Fully 50 percent of Azerbaijan’s state budget and 90 percent of its export revenue comes from oil and gas output, showcasing just how intertwined fossil fuels are with the country’s future.  

The shift to renewables needs to accelerate

As the world shifts to more renewable energy, countries such as Azerbaijan or Russia, which heavily rely on fossil fuel exports for their geopolitical power, will face new limits as demand for gas and oil decreases. Renewable energy is a force function for democracy and democratic practices as it decentralizes power and privatizes economic authority, but only when met with government support. “[President Aliyev] going to resist the green transition because if carried out, it would diversify Azerbaijan’s economy and bring new players into it along with decentralizing power, which are all things President Aliyev has been working against,” said Ohanyan. 
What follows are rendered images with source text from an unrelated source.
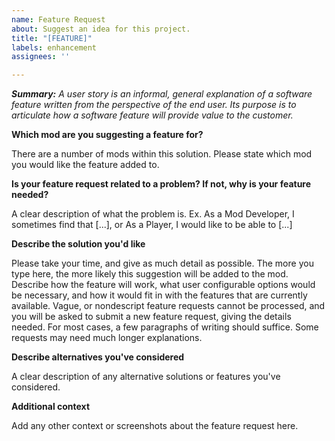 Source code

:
 ```yaml
---
name: Feature Request
about: Suggest an idea for this project.
title: "[FEATURE]"
labels: enhancement
assignees: ''

---
```


***Summary:** A user story is an informal, general explanation of a software feature written from the perspective of the end user. Its purpose is to articulate how a software feature will provide value to the customer.*

**Which mod are you suggesting a feature for?**

There are a number of mods within this solution. Please state which mod you would like the feature added to.

**Is your feature request related to a problem? If not, why is your feature needed?**

A clear description of what the problem is. Ex. As a Mod Developer, I sometimes find that [...], or As a Player, I would like to be able to [...]

**Describe the solution you'd like**

Please take your time, and give as much detail as possible. The more you type here, the more likely this suggestion will be added to the mod. Describe how the feature will work, what user configurable options would be necessary, and how it would fit in with the features that are currently available. Vague, or nondescript feature requests cannot be processed, and you will be asked to submit a new feature request, giving the details needed. For most cases, a few paragraphs of writing should suffice. Some requests may need much longer explanations.

**Describe alternatives you've considered**

A clear description of any alternative solutions or features you've considered.

**Additional context**

Add any other context or screenshots about the feature request here.
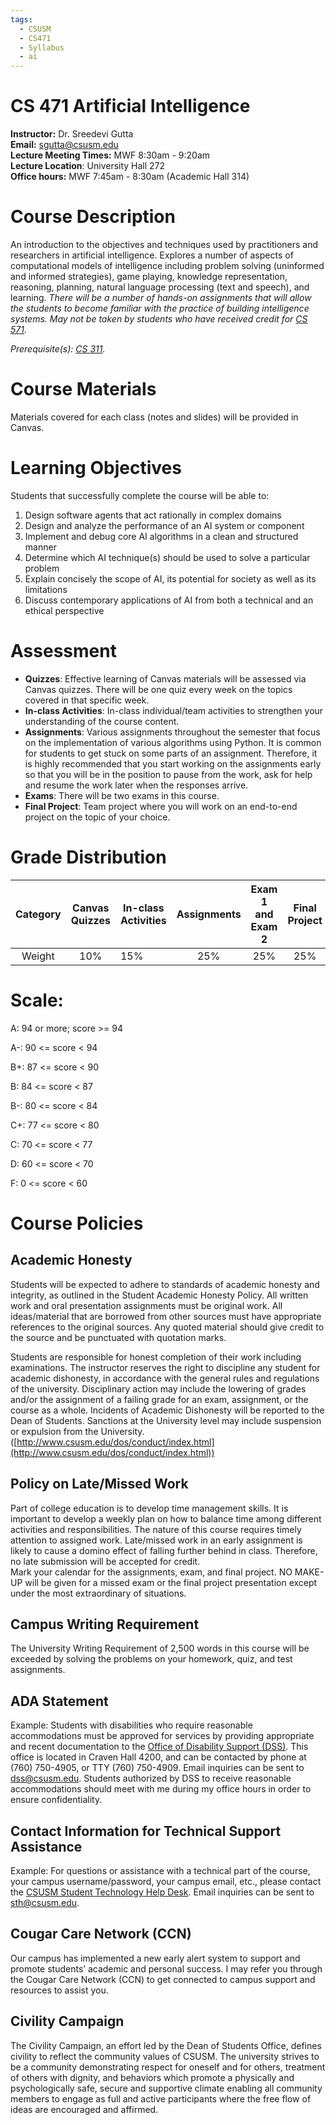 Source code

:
 ```yaml
---
tags:
  - CSUSM
  - CS471
  - Syllabus
  - ai
---
```


# CS 471 Artificial Intelligence 

**Instructor:**				Dr. Sreedevi Gutta   
**Email:** 				[sgutta@csusm.edu](mailto:sgutta@csusm.edu)   
**Lecture Meeting Times:**	           MWF 8:30am \- 9:20am   
**Lecture Location**:               	University Hall 272  
**Office hours:** 			MWF 7:45am \- 8:30am (Academic Hall 314\)

# Course Description 

An introduction to the objectives and techniques used by practitioners and researchers in artificial intelligence. Explores a number of aspects of computational models of intelligence including problem solving (uninformed and informed strategies), game playing, knowledge representation, reasoning, planning, natural language processing (text and speech), and learning. *There will be a number of hands-on assignments that will allow the students to become familiar with the practice of building intelligence systems.* *May not be taken by students who have received credit for [CS 571](https://catalog.csusm.edu/preview_course_nopop.php?catoid=1&coid=499).*

*Prerequisite(s):* [*CS 311*](https://catalog.csusm.edu/preview_course_nopop.php?catoid=1&coid=461)*.*

# Course Materials

Materials covered for each class (notes and slides) will be provided in Canvas. 

# Learning Objectives

Students that successfully complete the course will be able to:

1. Design software agents that act rationally in complex domains   
2. Design and analyze the performance of an AI system or component    
3. Implement and debug core AI algorithms in a clean and structured manner   
4. Determine which AI technique(s) should be used to solve a particular problem   
5. Explain concisely the scope of AI, its potential for society as well as its limitations  
6. Discuss contemporary applications of AI from both a technical and an ethical perspective

# Assessment 

* **Quizzes**:  Effective learning of Canvas materials will be assessed via Canvas quizzes. There will be one quiz every week on the topics covered in that specific week.   
* **In-class Activities**: In-class individual/team activities to strengthen your understanding of the course content.   
* **Assignments**: Various assignments throughout the semester that focus on the implementation of various algorithms using Python. It is common for students to get stuck on some parts of an assignment. Therefore, it is highly recommended that you start working on the assignments early so that you will be in the position to pause from the work, ask for help and resume the work later when the responses arrive.  
* **Exams**: There will be two exams in this course.  
* **Final Project**: Team project where you will work on an end-to-end project on the topic of your choice.

# Grade Distribution

| Category | Canvas Quizzes | In-class Activities | Assignments | Exam 1 and Exam 2 | Final Project |
| :---: | :---: | ----- | :---: | :---: | :---: |
| Weight | 10% | 15% | 25% | 25% | 25% |

# Scale: 

A: 94 or more; score \>= 94

A-: 90 \<= score \< 94

B+: 87 \<= score \< 90

B: 84 \<= score \< 87

B-: 80 \<= score \< 84

C+: 77 \<= score \< 80

C: 70 \<= score \< 77

D: 60 \<= score \< 70

F: 0 \<= score \< 60

# Course Policies

## Academic Honesty

Students will be expected to adhere to standards of academic honesty and integrity, as outlined in the Student Academic Honesty Policy. All written work and oral presentation assignments must be original work. All ideas/material that are borrowed from other sources must have appropriate references to the original sources. Any quoted material should give credit to the source and be punctuated with quotation marks.

 

Students are responsible for honest completion of their work including examinations. The instructor reserves the right to discipline any student for academic dishonesty, in accordance with the general rules and regulations of the university.  Disciplinary action may include the lowering of grades and/or the assignment of a failing grade for an exam, assignment, or the course as a whole. Incidents of Academic Dishonesty will be reported to the Dean of Students. Sanctions at the University level may include suspension or expulsion from the University.    
([http://www.csusm.edu/dos/conduct/index.html](http://www.csusm.edu/dos/conduct/index.html))

## Policy on Late/Missed Work

Part of college education is to develop time management skills. It is important to develop a weekly plan on how to balance time among different activities and responsibilities. The nature of this course requires timely attention to assigned work. Late/missed work in an early assignment is likely to cause a domino effect of falling further behind in class. Therefore, no late submission will be accepted for credit.   
Mark your calendar for the assignments, exam, and final project. NO MAKE-UP will be given for a missed exam or the final project presentation except under the most extraordinary of situations. 

## Campus Writing Requirement 

The University Writing Requirement of 2,500 words in this course will be exceeded by solving the problems on your homework, quiz, and test assignments. 

## ADA Statement 

Example:  Students with disabilities who require reasonable accommodations must be approved for services by providing appropriate and recent documentation to the [Office of Disability Support (DSS)](http://www.csusm.edu/dss/).  This office is located in Craven Hall 4200, and can be contacted by phone at (760) 750-4905, or TTY (760) 750-4909.  Email inquiries can be sent to [dss@csusm.edu](mailto:dss@csusm.edu). Students authorized by DSS to receive reasonable accommodations should meet with me during my office hours in order to ensure confidentiality. 

## Contact Information for Technical Support Assistance

Example: For questions or assistance with a technical part of the course, your campus username/password, your campus email, etc., please contact the [CSUSM Student Technology Help Desk](http://www.csusm.edu/sth/index.html). Email inquiries can be sent to [sth@csusm.edu](mailto:sth@csusm.edu). 

## Cougar Care Network (CCN)

Our campus has implemented a new early alert system to support and promote students’ academic and personal success. I may refer you through the Cougar Care Network (CCN) to get connected to campus support and resources to assist you.

## Civility Campaign

The Civility Campaign, an effort led by the Dean of Students Office, defines civility to reflect the community values of CSUSM. The university strives to be a community demonstrating respect for oneself and for others, treatment of others with dignity, and behaviors which promote a physically and psychologically safe, secure and supportive climate enabling all community members to engage as full and active participants where the free flow of ideas are encouraged and affirmed. 

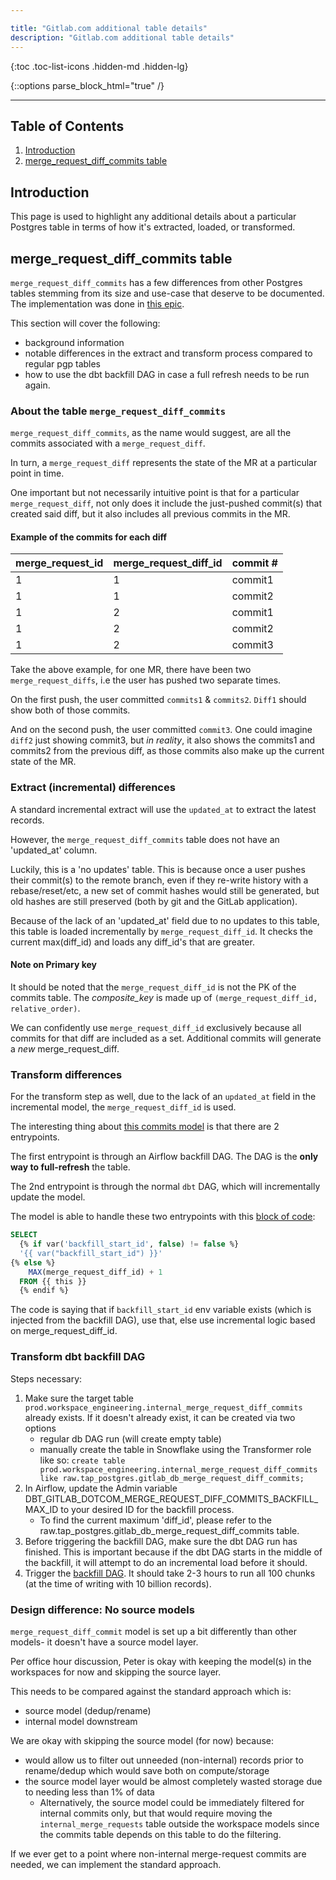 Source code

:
 ```yaml
---

title: "Gitlab.com additional table details"
description: "Gitlab.com additional table details"
---
```






{:toc .toc-list-icons .hidden-md .hidden-lg}

{::options parse_block_html="true" /}

---

## Table of Contents

1. [Introduction](#introduction)
2. [merge_request_diff_commits table](#merge_request_diff_commits-table)

## Introduction

This page is used to highlight any additional details about a particular Postgres table in terms of how it's extracted, loaded, or transformed.


## merge_request_diff_commits table

`merge_request_diff_commits` has a few differences from other Postgres tables stemming from its size and use-case that deserve to be documented. The implementation was done in [this epic](https://gitlab.com/groups/gitlab-data/-/epics/911#note_1517320426).

This section will cover the following:
- background information
- notable differences in the extract and transform process compared to regular pgp tables
- how to use the dbt backfill DAG in case a full refresh needs to be run again.


### About the table `merge_request_diff_commits`

`merge_request_diff_commits`, as the name would suggest, are all the commits associated with a `merge_request_diff`.

In turn, a `merge_request_diff` represents the state of the MR at a particular point in time.

One important but not necessarily intuitive point is that for a particular `merge_request_diff`, not only does it include the just-pushed commit(s) that created said diff, but it also includes all previous commits in the MR.

#### Example of the commits for each diff

|merge_request_id|merge_request_diff_id|commit #|
|----------------|---------------------|--------|
|1               |1                    |commit1 |
|1               |1                    |commit2 |
|1               |2                    |commit1 |
|1               |2                    |commit2 |
|1               |2                    |commit3 |

Take the above example, for one MR, there have been two `merge_request_diffs`, i.e the user has pushed two separate times.

On the first push, the user committed `commits1` & `commits2`.  `Diff1` should show both of those commits.

And on the second push, the user committed `commit3`. One could imagine `diff2` just showing commit3, but *in reality*, it also shows the commits1 and commits2 from the previous diff, as those commits also make up the current state of the MR.



### Extract (incremental) differences

A standard incremental extract will use the `updated_at` to extract the latest records.

However, the `merge_request_diff_commits` table does not have an 'updated_at' column.

Luckily, this is a 'no updates' table. This is because once a user pushes their commit(s) to the remote branch, even if they re-write history with a rebase/reset/etc, a new set of commit hashes would still be generated, but old hashes are still preserved (both by git and the GitLab application).

Because of the lack of an 'updated_at' field due to no updates to this table, this table is loaded incrementally by `merge_request_diff_id`. It checks the current max(diff_id) and loads any diff_id's that are greater.

#### Note on Primary key

It should be noted that the `merge_request_diff_id` is not the PK of the commits table. The *composite_key* is made up of `(merge_request_diff_id, relative_order)`.

We can confidently use `merge_request_diff_id` exclusively because all commits for that diff are included as a set. Additional commits will generate a *new* merge_request_diff.

### Transform differences

For the transform step as well, due to the lack of an `updated_at` field in the incremental model, the `merge_request_diff_id` is used.

The interesting thing about [this commits model](https://gitlab.com/gitlab-data/analytics/-/blob/master/transform/snowflake-dbt/models/workspaces/workspace_engineering/merge_request_diffs/internal_merge_request_diff_commits.sql) is that there are 2 entrypoints.

The first entrypoint is through an Airflow backfill DAG. The DAG is the **only way to full-refresh** the table.

The 2nd entrypoint is through the normal `dbt` DAG, which will incrementally update the model.

The model is able to handle these two entrypoints with this [block of code](https://gitlab.com/gitlab-data/analytics/-/blob/master/transform/snowflake-dbt/models/workspaces/workspace_engineering/merge_request_diffs/internal_merge_request_diff_commits.sql#L26-32):

```sql
SELECT
  {% if var('backfill_start_id', false) != false %}
  '{{ var("backfill_start_id") }}'
{% else %}
    MAX(merge_request_diff_id) + 1
  FROM {{ this }}
  {% endif %}
```

The code is saying that if `backfill_start_id` env variable exists (which is injected from the backfill DAG), use that, else use incremental logic based on merge_request_diff_id.

### Transform dbt backfill DAG

Steps necessary:

1. Make sure the target table `prod.workspace_engineering.internal_merge_request_diff_commits` already exists. If it doesn't already exist, it can be created via two options
    - regular db DAG run (will create empty table)
    - manually create the table in Snowflake using the Transformer role like so: `create table prod.workspace_engineering.internal_merge_request_diff_commits like raw.tap_postgres.gitlab_db_merge_request_diff_commits;`
1. In Airflow, update the Admin variable DBT_GITLAB_DOTCOM_MERGE_REQUEST_DIFF_COMMITS_BACKFILL_MAX_ID to your desired ID for the backfill process.
    - To find the current maximum 'diff_id', please refer to the raw.tap_postgres.gitlab_db_merge_request_diff_commits table.
1. Before triggering the backfill DAG, make sure the dbt DAG run has finished. This is important because if the dbt DAG starts in the middle of the backfill, it will attempt to do an incremental load before it should.
1. Trigger the [backfill DAG](http://airflow.gitlabdata.com/dags/dbt_gitlab_dotcom_merge_request_diff_commits_backfill/grid). It should take 2-3 hours to run all 100 chunks (at the time of writing with 10 billion records).


### Design difference: No source models

`merge_request_diff_commit` model is set up a bit differently than other models- it doesn't have a source model layer.

Per office hour discussion, Peter is okay with keeping the model(s) in the workspaces for now and skipping the source layer.

This needs to be compared against the standard approach which is:
- source model (dedup/rename)
- internal model downstream

We are okay with skipping the source model (for now) because:
- would allow us to filter out unneeded (non-internal) records prior to rename/dedup which would save both on compute/storage
- the source model layer would be almost completely wasted storage due to needing less than 1% of data
  - Alternatively, the source model could be immediately filtered for internal commits only, but that would require moving the `internal_merge_requests` table outside the workspace models since the commits table depends on this table to do the filtering.

If we ever get to a point where non-internal merge-request commits are needed, we can implement the standard approach.
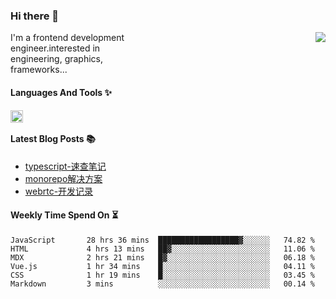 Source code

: <!--
**zhaohuanyuu/zhaohuanyuu** is a ✨ _special_ ✨ repository because its `README.md` (this file) appears on your GitHub profile.
-->

### Hi there 👋

<picture>
  <source media="(prefers-color-scheme: dark)" srcset="https://github-readme-stats.vercel.app/api?username=zhaohuanyuu&count_private=true&show_icons=true&theme=city_lights&hide_title=true">
  <img align="right" src="https://github-readme-stats.vercel.app/api?username=zhaohuanyuu&count_private=true&show_icons=true&hide_title=true">
</picture>

<p align="left" style="width:40%">I'm a frontend development engineer.interested in engineering, graphics, frameworks...</p>

#### Languages And Tools ✨

<img align="left" height="20" src="https://skillicons.dev/icons?i=js,ts,nodejs,react,vue,gatsby,materialui,graphql,nestjs,electron,flutter" />

</br>

#### Latest Blog Posts 📚
<!-- BLOG-POST-LIST:START -->
- [typescript-速查笔记](https://zhy.gatsbyjs.io/blog/ts-note)
- [monorepo解决方案](https://zhy.gatsbyjs.io/blog/monorepos)
- [webrtc-开发记录](https://zhy.gatsbyjs.io/blog/webrtc-note)
<!-- BLOG-POST-LIST:END -->

#### Weekly Time Spend On ⏳
<!--START_SECTION:waka-->

```text
JavaScript       28 hrs 36 mins  ██████████████████▓░░░░░░   74.82 %
HTML             4 hrs 13 mins   ██▓░░░░░░░░░░░░░░░░░░░░░░   11.06 %
MDX              2 hrs 21 mins   █▓░░░░░░░░░░░░░░░░░░░░░░░   06.18 %
Vue.js           1 hr 34 mins    █░░░░░░░░░░░░░░░░░░░░░░░░   04.11 %
CSS              1 hr 19 mins    █░░░░░░░░░░░░░░░░░░░░░░░░   03.45 %
Markdown         3 mins          ░░░░░░░░░░░░░░░░░░░░░░░░░   00.14 %
```

<!--END_SECTION:waka-->
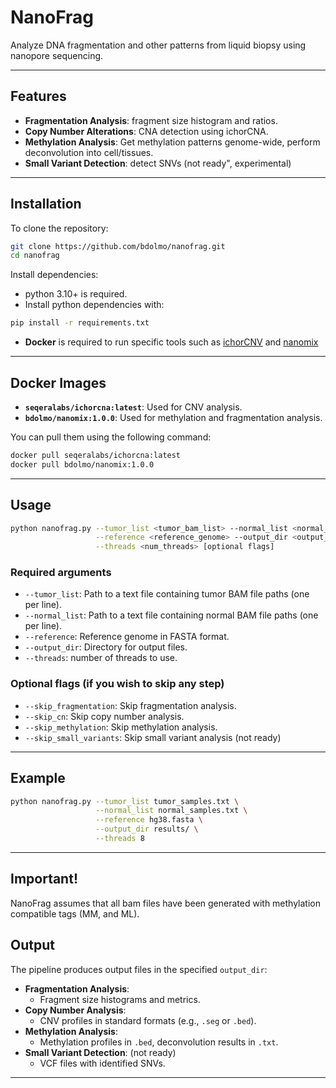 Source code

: # NanoFrag

Analyze DNA fragmentation and other patterns from liquid biopsy using nanopore sequencing.

---

## Features

- **Fragmentation Analysis**: fragment size histogram and ratios.
- **Copy Number Alterations**: CNA detection using ichorCNA.
- **Methylation Analysis**: Get methylation patterns genome-wide, perform deconvolution into cell/tissues.
- **Small Variant Detection**: detect SNVs (not ready", experimental)

---

## Installation

To clone the repository:

```bash
git clone https://github.com/bdolmo/nanofrag.git
cd nanofrag
```

Install dependencies:

- python 3.10+ is required.
- Install python dependencies with:

```bash
pip install -r requirements.txt
```

- **Docker** is required to run specific tools such as [ichorCNV](https://github.com/broadinstitute/ichorCNA) and [nanomix](https://github.com/Jonbroad15/nanomix)
---

## Docker Images

- **`seqeralabs/ichorcna:latest`**: Used for CNV analysis.
- **`bdolmo/nanomix:1.0.0`**: Used for methylation and fragmentation analysis.

You can pull them using the following command:

```bash
docker pull seqeralabs/ichorcna:latest
docker pull bdolmo/nanomix:1.0.0
```

---

## Usage

```bash
python nanofrag.py --tumor_list <tumor_bam_list> --normal_list <normal_bam_list> \
                   --reference <reference_genome> --output_dir <output_dir> \
                   --threads <num_threads> [optional flags]
```

### Required arguments

- `--tumor_list`: Path to a text file containing tumor BAM file paths (one per line).
- `--normal_list`: Path to a text file containing normal BAM file paths (one per line).
- `--reference`: Reference genome in FASTA format.
- `--output_dir`: Directory for output files.
- `--threads`: number of threads to use.

### Optional flags (if you wish to skip any step)

- `--skip_fragmentation`: Skip fragmentation analysis.
- `--skip_cn`: Skip copy number analysis.
- `--skip_methylation`: Skip methylation analysis.
- `--skip_small_variants`: Skip small variant analysis (not ready)

---

## Example

```bash
python nanofrag.py --tumor_list tumor_samples.txt \
                   --normal_list normal_samples.txt \
                   --reference hg38.fasta \
                   --output_dir results/ \
                   --threads 8
```

---
## Important!

NanoFrag assumes that all bam files have been generated with methylation compatible tags (MM, and ML).


## Output

The pipeline produces output files in the specified `output_dir`:

- **Fragmentation Analysis**:
  - Fragment size histograms and metrics.
- **Copy Number Analysis**:
  - CNV profiles in standard formats (e.g., `.seg` or `.bed`).
- **Methylation Analysis**:
  - Methylation profiles in `.bed`, deconvolution results in `.txt`.
- **Small Variant Detection**: (not ready)
  - VCF files with identified SNVs.
---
Even authoritarians such as Aliyev can’t stop this transition: Azerbaijan recently signed agreements with the Abu Dhabi Future Energy Company for solar and wind projects totaling 1 GW, and the country has a stated goal to reach carbon neutrality by 2050.

Call to action

The conflict in the South Caucasus matters to large multinational corporations and their shift to a greener future, and they should get involved, said Ohanyan: “I think companies need to invest and start paying attention to how conflicts are resolved. Conflicts should be resolved through negotiation and companies need to speak much louder against the use of force.” 

Multinationals, she added, “are a beneficiary of a peaceful transition to a green economy.” Rather than relying on fossil fuel supplies from petro-states, multinational corporations can accelerate their investments in the energy transition and reduce the need for such fossil-fuel imports. Programs such as the REPowerEU, launched in response to Russia’s invasion of Ukraine, are an example of promising action; but for now, the focus on Russia has only shifted fossil-fueled power grabs elsewhere.